A 2012 study in the U.K. found that classroom design could enhance or setback a student’s academic progress up to 25% during the course of a year.

And it’s not just the classroom that isn’t working. Spaces that we typically dedicate to homework also aren’t ideal. Take a look at your home, for example. There are so many distractions, from phones and television, to noise created by siblings. Many home environments are too chaotic to allow a student to concentrate on getting  work done.

Since space can either inhibit or improve learning, it would make sense to create environments that give the modern student more flexibility, similar to what we see in learning at the university level or in today’s workforce where many adults choose to work away from their desks.

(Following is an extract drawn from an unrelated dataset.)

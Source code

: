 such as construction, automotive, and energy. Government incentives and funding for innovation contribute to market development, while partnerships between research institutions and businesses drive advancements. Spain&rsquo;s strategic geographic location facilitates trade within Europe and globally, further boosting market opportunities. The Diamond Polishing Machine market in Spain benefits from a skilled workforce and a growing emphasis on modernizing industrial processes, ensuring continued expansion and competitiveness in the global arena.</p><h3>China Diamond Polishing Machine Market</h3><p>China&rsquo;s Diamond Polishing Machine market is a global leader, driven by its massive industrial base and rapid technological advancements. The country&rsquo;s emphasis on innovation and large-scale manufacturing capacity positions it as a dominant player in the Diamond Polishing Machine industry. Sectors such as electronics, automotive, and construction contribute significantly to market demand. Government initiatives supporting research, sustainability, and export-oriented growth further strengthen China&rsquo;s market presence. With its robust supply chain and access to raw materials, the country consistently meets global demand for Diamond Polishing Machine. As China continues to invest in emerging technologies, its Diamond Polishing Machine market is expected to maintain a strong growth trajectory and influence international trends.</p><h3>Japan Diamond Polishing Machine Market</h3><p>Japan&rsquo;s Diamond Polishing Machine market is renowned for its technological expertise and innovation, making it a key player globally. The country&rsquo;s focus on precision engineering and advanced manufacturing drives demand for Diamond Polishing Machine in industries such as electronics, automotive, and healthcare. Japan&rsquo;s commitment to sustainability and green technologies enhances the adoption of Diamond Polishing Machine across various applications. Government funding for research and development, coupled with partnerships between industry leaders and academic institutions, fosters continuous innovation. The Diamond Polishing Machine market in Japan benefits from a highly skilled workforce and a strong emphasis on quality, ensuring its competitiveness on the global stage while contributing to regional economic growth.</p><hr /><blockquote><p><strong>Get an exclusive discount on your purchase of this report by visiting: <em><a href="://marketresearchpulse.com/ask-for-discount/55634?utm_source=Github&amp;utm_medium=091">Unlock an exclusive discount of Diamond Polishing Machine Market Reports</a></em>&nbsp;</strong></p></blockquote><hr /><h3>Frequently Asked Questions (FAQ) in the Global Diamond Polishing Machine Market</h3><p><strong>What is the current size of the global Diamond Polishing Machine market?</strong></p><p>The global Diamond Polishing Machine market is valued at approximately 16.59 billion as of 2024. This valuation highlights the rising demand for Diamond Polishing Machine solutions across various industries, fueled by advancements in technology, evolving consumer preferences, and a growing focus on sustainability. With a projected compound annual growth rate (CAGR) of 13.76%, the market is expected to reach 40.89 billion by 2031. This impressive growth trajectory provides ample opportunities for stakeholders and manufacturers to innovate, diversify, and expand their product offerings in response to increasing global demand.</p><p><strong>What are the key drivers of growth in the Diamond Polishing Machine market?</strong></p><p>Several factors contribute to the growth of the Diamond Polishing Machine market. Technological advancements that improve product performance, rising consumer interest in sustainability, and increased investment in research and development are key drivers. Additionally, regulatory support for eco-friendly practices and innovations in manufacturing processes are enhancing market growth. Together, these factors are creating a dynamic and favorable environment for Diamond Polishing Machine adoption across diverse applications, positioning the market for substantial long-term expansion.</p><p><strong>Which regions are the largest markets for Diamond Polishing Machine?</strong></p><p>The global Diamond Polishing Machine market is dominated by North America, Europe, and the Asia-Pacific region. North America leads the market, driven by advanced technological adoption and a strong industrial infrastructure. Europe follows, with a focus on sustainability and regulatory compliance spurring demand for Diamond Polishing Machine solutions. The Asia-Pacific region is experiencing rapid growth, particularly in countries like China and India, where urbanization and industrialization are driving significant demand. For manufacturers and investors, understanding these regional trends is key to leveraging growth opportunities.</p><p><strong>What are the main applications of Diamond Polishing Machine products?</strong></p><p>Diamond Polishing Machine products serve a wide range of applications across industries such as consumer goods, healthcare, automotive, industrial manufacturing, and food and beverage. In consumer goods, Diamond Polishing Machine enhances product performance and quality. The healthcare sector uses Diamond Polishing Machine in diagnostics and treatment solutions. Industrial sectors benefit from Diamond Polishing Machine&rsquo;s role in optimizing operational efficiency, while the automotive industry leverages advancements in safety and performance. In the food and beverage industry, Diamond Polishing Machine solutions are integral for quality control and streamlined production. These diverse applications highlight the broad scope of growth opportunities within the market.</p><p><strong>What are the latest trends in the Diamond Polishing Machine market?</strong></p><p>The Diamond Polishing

Here are some examples of other study space solutions for students:

Local library or coffee shop – The library can be a great space for a student who needs complete silence to learn best. Conversely, a coffee house can be a great option for a student who likes a bit more external stimulus, or a place for small-group studying. With a pair of headphones, it can also be a good environment for tuning out the world and getting into the zone.

Outdoor patio with (or without) Wi-Fi – Studies have demonstrated the numerous benefits that come from  spending more time in the great outdoors, like improving short-term memory and reducing stress. Many of those benefits can improve a student’s focus and attention. Studying or doing homework outside gives students the opportunity to get fresh air that helps clear their minds, destress, and access their creativity.

Community space for kids – Most cities offer a variety of after-school spaces for students to do schoolwork among peers, encouraging collaboration. One example is The House Tutoring Lounge®, a study lounge for teens. The innovative concept offers students on-demand tutoring help, and also provides them with a space where they can relax, learn, and grow in a comfortable environment. Students can be found lying down on the couch working on Spanish homework, sitting in a conference room with friends working on a group project, or zeroing in on algebra  in a private study room. At The House students make their own choices based on their unique learning styles, with the support of staff to guide them.

With the many issues facing education today, creating environments that can promote learning, boost confidence, and produce positive feelings about education can be one of the most cost-effective, easy solutions we can implement to enhance our children’s education.